# Distance and Nearest Neighbor Calculations
### by [Kate Vavra-Musser](https://vavramusser.github.io) for the [R Spatial Notebook Series](https://vavramusser.github.io/r-spatial)

## Introduction

Proximity analysis is a critical aspect of spatial analysis, enabling researchers to evaluate distances between spatial features, assess accessibility, and identify relationships between locations.  Proximity analysis is widely used in accessibility studies, urban planning, environmental research, and many other fields.

For this notebook, we’ll use the [*rnaturalearth*](https://cran.r-project.org/web/packages/rnaturalearth/index.html) package to access and load datasets from [*Natural Earth*](https://www.naturalearthdata.com). These packages provide direct access to Natural Earth’s geographic data without requiring an API key, making it simple to bring boundaries and point data directly into R.
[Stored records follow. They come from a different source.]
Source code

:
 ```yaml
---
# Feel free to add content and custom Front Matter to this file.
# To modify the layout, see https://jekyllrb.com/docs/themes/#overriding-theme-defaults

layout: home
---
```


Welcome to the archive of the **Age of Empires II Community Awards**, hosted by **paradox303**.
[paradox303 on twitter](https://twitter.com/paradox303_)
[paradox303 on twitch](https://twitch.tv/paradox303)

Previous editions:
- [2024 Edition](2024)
This notebook introduces three commonly used geometric query functions from the [**`sf`**](https://cran.r-project.org/web/packages/sf/index.html) package:

* *`st_distance`*
* *`st_nearest_feature`*

### Notebook Goals
This notebook demonstrates how to perform proximity analysis using R, covering common scenarios and applications.

### ★ Prerequisites ★

#### About the Example Data Set

#### Notebook Overview
1. Setup
2. ...

## 1. Setup
This section will guide you through the process of installing essential packages and setting your IPUMS API key.

##### Required Packages

[**sf**](https://cran.r-project.org/web/packages/sf/index.html) · Support for simple features, a standardized way to encode spatial vector data. Binds to 'GDAL' for reading and writing data, to 'GEOS' for geometrical operations, and to 'PROJ' for projection conversions and datum transformations. Uses by default the 's2' package for spherical geometry operations on ellipsoidal (long/lat) coordinates.  This notebook uses the following functions from *sf*.
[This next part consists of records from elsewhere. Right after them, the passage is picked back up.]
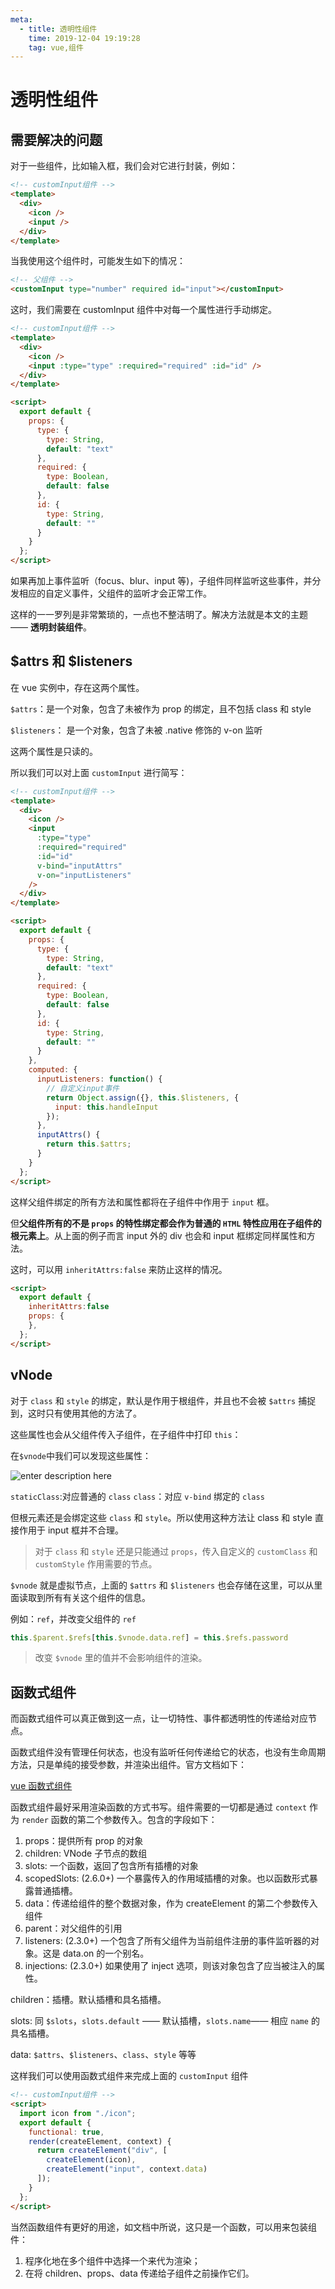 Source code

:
 ```yaml
---
meta:
  - title: 透明性组件
    time: 2019-12-04 19:19:28
    tag: vue,组件
---
```


# 透明性组件

## 需要解决的问题

对于一些组件，比如输入框，我们会对它进行封装，例如：

```html
<!-- customInput组件 -->
<template>
  <div>
    <icon />
    <input />
  </div>
</template>
```

当我使用这个组件时，可能发生如下的情况：

```html
<!-- 父组件 -->
<customInput type="number" required id="input"></customInput>
```

这时，我们需要在 customInput 组件中对每一个属性进行手动绑定。

<!-- more -->

```html
<!-- customInput组件 -->
<template>
  <div>
    <icon />
    <input :type="type" :required="required" :id="id" />
  </div>
</template>

<script>
  export default {
    props: {
      type: {
        type: String,
        default: "text"
      },
      required: {
        type: Boolean,
        default: false
      },
      id: {
        type: String,
        default: ""
      }
    }
  };
</script>
```

如果再加上事件监听（focus、blur、input 等)，子组件同样监听这些事件，并分发相应的自定义事件，父组件的监听才会正常工作。

这样的一一罗列是非常繁琐的，一点也不整洁明了。解决方法就是本文的主题 —— **透明封装组件**。

## $attrs 和 $listeners

在 vue 实例中，存在这两个属性。

`$attrs`：是一个对象，包含了未被作为 prop 的绑定，且不包括 class 和 style

`$listeners`： 是一个对象，包含了未被 .native 修饰的 v-on 监听

这两个属性是只读的。

所以我们可以对上面 `customInput` 进行简写：

```html
<!-- customInput组件 -->
<template>
  <div>
    <icon />
    <input
      :type="type"
      :required="required"
      :id="id"
      v-bind="inputAttrs"
      v-on="inputListeners"
    />
  </div>
</template>

<script>
  export default {
    props: {
      type: {
        type: String,
        default: "text"
      },
      required: {
        type: Boolean,
        default: false
      },
      id: {
        type: String,
        default: ""
      }
    },
    computed: {
      inputListeners: function() {
        // 自定义input事件
        return Object.assign({}, this.$listeners, {
          input: this.handleInput
        });
      },
      inputAttrs() {
        return this.$attrs;
      }
    }
  };
</script>
```

这样父组件绑定的所有方法和属性都将在子组件中作用于 `input` 框。

但**父组件所有的不是 `props` 的特性绑定都会作为普通的 `HTML` 特性应用在子组件的根元素上**。从上面的例子而言 input 外的 div 也会和 input 框绑定同样属性和方法。

这时，可以用 `inheritAttrs:false` 来防止这样的情况。

```html
<script>
  export default {
    inheritAttrs:false
    props: {
    },
  };
</script>
```

## vNode

对于 `class` 和 `style` 的绑定，默认是作用于根组件，并且也不会被 `$attrs` 捕捉到，这时只有使用其他的方法了。

这些属性也会从父组件传入子组件，在子组件中打印 `this`：

在`$vnode`中我们可以发现这些属性：

![enter description here](https://fireli-1256465711.cos.ap-chengdu.myqcloud.com/img/1592734548301.png)

`staticClass`:对应普通的 `class`
`class`：对应 `v-bind` 绑定的 `class`

但根元素还是会绑定这些 `class` 和 `style`。所以使用这种方法让 class 和 style 直接作用于 input 框并不合理。

> 对于 `class` 和 `style` 还是只能通过 `props`，传入自定义的 `customClass` 和 `customStyle` 作用需要的节点。

`$vnode` 就是虚拟节点，上面的 `$attrs` 和 `$listeners` 也会存储在这里，可以从里面读取到所有有关这个组件的信息。

例如：`ref`，并改变父组件的 `ref`

```JavaScript
this.$parent.$refs[this.$vnode.data.ref] = this.$refs.password

```

> 改变 `$vnode` 里的值并不会影响组件的渲染。

## 函数式组件

而函数式组件可以真正做到这一点，让一切特性、事件都透明性的传递给对应节点。

函数式组件没有管理任何状态，也没有监听任何传递给它的状态，也没有生命周期方法，只是单纯的接受参数，并渲染出组件。官方文档如下：

[vue 函数式组件](https://cn.vuejs.org/v2/guide/render-function.html#%E5%87%BD%E6%95%B0%E5%BC%8F%E7%BB%84%E4%BB%B6)

函数式组件最好采用渲染函数的方式书写。组件需要的一切都是通过 `context` 作为 `render` 函数的第二个参数传入。包含的字段如下：

1. props：提供所有 prop 的对象
2. children: VNode 子节点的数组
3. slots: 一个函数，返回了包含所有插槽的对象
4. scopedSlots: (2.6.0+) 一个暴露传入的作用域插槽的对象。也以函数形式暴露普通插槽。
5. data：传递给组件的整个数据对象，作为 createElement 的第二个参数传入组件
6. parent：对父组件的引用
7. listeners: (2.3.0+) 一个包含了所有父组件为当前组件注册的事件监听器的对象。这是 data.on 的一个别名。
8. injections: (2.3.0+) 如果使用了 inject 选项，则该对象包含了应当被注入的属性。

children：插槽。默认插槽和具名插槽。

slots: 同 `$slots`，`slots.default` —— 默认插槽，`slots.name`—— 相应 `name` 的具名插槽。

data: `$attrs`、`$listeners`、`class`、`style` 等等

这样我们可以使用函数式组件来完成上面的 `customInput` 组件

```html
<!-- customInput组件 -->
<script>
  import icon from "./icon";
  export default {
    functional: true,
    render(createElement, context) {
      return createElement("div", [
        createElement(icon),
        createElement("input", context.data)
      ]);
    }
  };
</script>
```

当然函数组件有更好的用途，如文档中所说，这只是一个函数，可以用来包装组件：

1. 程序化地在多个组件中选择一个来代为渲染；
2. 在将 children、props、data 传递给子组件之前操作它们。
* [*geos_measures*](https://rdrr.io/cran/sf/man/geos_measures.html) · compute geometric measurements
  * *st_area* · compute area
  * *st_distance* · compute distance
  * *st_length* · compute length
  * *st_perimeter* · compute perimeter
* [*st_crs*](https://rdrr.io/cran/sf/man/st_crs.html) · retrieve coordinate reference system from object
* [*st_nearest_feature*](https://rdrr.io/cran/sf/man/st_nearest_feature.html) · get index of nearest featur
* [*st_read*](https://rdrr.io/cran/sf/man/st_read.html) · read simple features or layers from file or database
* [*st_transform*](https://rdrr.io/cran/sf/man/st_transform.html) · transform or convert coordinates of simple feature
* [*valid*](https://rdrr.io/cran/sf/man/valid.html) · check validity or make an invalid geometry valid
  * *st_is_valid* · check validity

### 1a. Install and Load Required Packages
If you have not already installed the required packages, uncomment and run the code below:

In [3]:
# install.packages("sf")

Load the packages into your workspace.

In [4]:
library(sf)

### 1b. Import Data

First we will import three vector datasets to work with using the [*st_read*](https://rdrr.io/cran/sf/man/st_read.html) function from the [**sf**](https://cran.r-project.org/web/packages/sf/index.html) package.  If you worked through [Chapter 3.4.1](), [Chapter 3.4.2](), and [Chapter 4.1](), you should have saved these files to your workspace and they should be available to work with directly.  If you did not work through these chapters, you can download and import the files to your workspace.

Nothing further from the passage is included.